Parsing hideous 'schedule expressions' in tabbed text files

Our school uses PowerSchool for student record managment. I need a way to parse some of the data that we export from the system so that I can import it into a different database.

When you export a list of classes, you get a tab-delimited text file something like this:

Course Number Section Number Teacher Room Expression
SCI107 2 2 225 3(A-C,E)
SCI107 4 2 225 4(A-B,D-E)
SCI107 1 2 226 3(A-C,E)
STU107 1 2 227 5(A-C,E)

For example, SCI107 section 2 meets in Room 225 and is taught by Teacher #3.
The ‘Expression’ is the gnarly part - that’s the info about what period & day of the class meetings.
In the first line under Expression, “3(A-C,E)” is parsed as follows:
3 = Period 3 which we call ‘C Block’
A-C,E = meets Mon, Tue, Wed, Fri (A = Monday, B = Tuesday, etc).

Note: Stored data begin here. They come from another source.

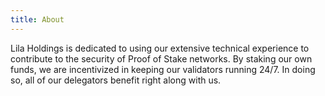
 ```yaml
---
title: About
---
```

Lila Holdings is dedicated to using our extensive technical experience to contribute to the security of Proof of Stake networks. By staking our own funds, we are incentivized in keeping our validators running 24/7. In doing so, all of our delegators benefit right along with us.
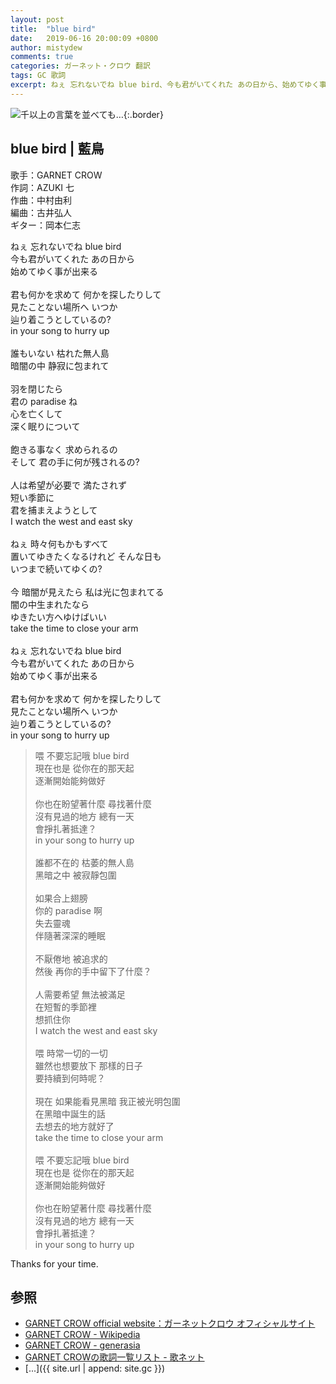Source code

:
 ```yaml
---
layout: post
title:  "blue bird"
date:   2019-06-16 20:00:09 +0800
author: mistydew
comments: true
categories: ガーネット・クロウ 翻訳
tags: GC 歌詞
excerpt: ねぇ 忘れないでね blue bird、今も君がいてくれた あの日から、始めてゆく事が出来る。
---
```

![千以上の言葉を並べても…](https://raw.githubusercontent.com/mistydew/gc2/master/cover/single/SG04_千以上の言葉を並べても….jpg){:.border}

## blue bird | 藍鳥

歌手：GARNET CROW<br>
作詞：AZUKI 七<br>
作曲：中村由利<br>
編曲：古井弘人<br>
ギター：岡本仁志

<div class="lyric-original">
<p>
ねぇ 忘れないでね blue bird<br>
今も君がいてくれた あの日から<br>
始めてゆく事が出来る<br>
<br>
君も何かを求めて 何かを探したりして<br>
見たことない場所へ いつか<br>
辿り着こうとしているの?<br>
in your song to hurry up<br>
<br>
誰もいない 枯れた無人島<br>
暗闇の中 静寂に包まれて<br>
<br>
羽を閉じたら<br>
君の paradise ね<br>
心を亡くして<br>
深く眠りについて<br>
<br>
飽きる事なく 求められるの<br>
そして 君の手に何が残されるの?<br>
<br>
人は希望が必要で 満たされず<br>
短い季節に<br>
君を捕まえようとして<br>
I watch the west and east sky<br>
<br>
ねぇ 時々何もかもすべて<br>
置いてゆきたくなるけれど そんな日も<br>
いつまで続いてゆくの?<br>
<br>
今 暗闇が見えたら 私は光に包まれてる<br>
闇の中生まれたなら<br>
ゆきたい方へゆけばいい<br>
take the time to close your arm<br>
<br>
ねぇ 忘れないでね blue bird<br>
今も君がいてくれた あの日から<br>
始めてゆく事が出来る<br>
<br>
君も何かを求めて 何かを探したりして<br>
見たことない場所へ いつか<br>
辿り着こうとしているの?<br>
in your song to hurry up
</p>
</div>

<div class="lyric-translation">
<blockquote>
喂 不要忘記哦 blue bird<br>
現在也是 從你在的那天起<br>
逐漸開始能夠做好<br>
<br>
你也在盼望著什麼 尋找著什麼<br>
沒有見過的地方 總有一天<br>
會掙扎著抵達？<br>
in your song to hurry up<br>
<br>
誰都不在的 枯萎的無人島<br>
黑暗之中 被寂靜包圍<br>
<br>
如果合上翅膀<br>
你的 paradise 啊<br>
失去靈魂<br>
伴隨著深深的睡眠<br>
<br>
不厭倦地 被追求的<br>
然後 再你的手中留下了什麼？<br>
<br>
人需要希望 無法被滿足<br>
在短暫的季節裡<br>
想抓住你<br>
I watch the west and east sky<br>
<br>
喂 時常一切的一切<br>
雖然也想要放下 那樣的日子<br>
要持續到何時呢？<br>
<br>
現在 如果能看見黑暗 我正被光明包圍<br>
在黑暗中誕生的話<br>
去想去的地方就好了<br>
take the time to close your arm<br>
<br>
喂 不要忘記哦 blue bird<br>
現在也是 從你在的那天起<br>
逐漸開始能夠做好<br>
<br>
你也在盼望著什麼 尋找著什麼<br>
沒有見過的地方 總有一天<br>
會掙扎著抵達？<br>
in your song to hurry up
</blockquote>
</div>

Thanks for your time.

## 参照
* [GARNET CROW official website：ガーネットクロウ オフィシャルサイト](http://www.garnetcrow.com)
* [GARNET CROW - Wikipedia](https://ja.wikipedia.org/wiki/GARNET_CROW)
* [GARNET CROW - generasia](https://www.generasia.com/wiki/GARNET_CROW)
* [GARNET CROWの歌詞一覧リスト - 歌ネット](https://www.uta-net.com/artist/344)
* [...]({{ site.url | append: site.gc }})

What I need to end up with is a matrix (.csv or tabbed text) for each room with free/busy times indicated in each cell.(blank if free, Course Number + Section Number if busy)

Help me Obi-Wan Kenobi, you’re my only hope!

Not too tricky using text item delimiters and parsing each paragraph at the tabs, but I think I need to know how many “blocks” there are in a day or I can’t determine the blanks. I’m heading for an answer that’s a string with lines delimited by returns and items delimited by tabs.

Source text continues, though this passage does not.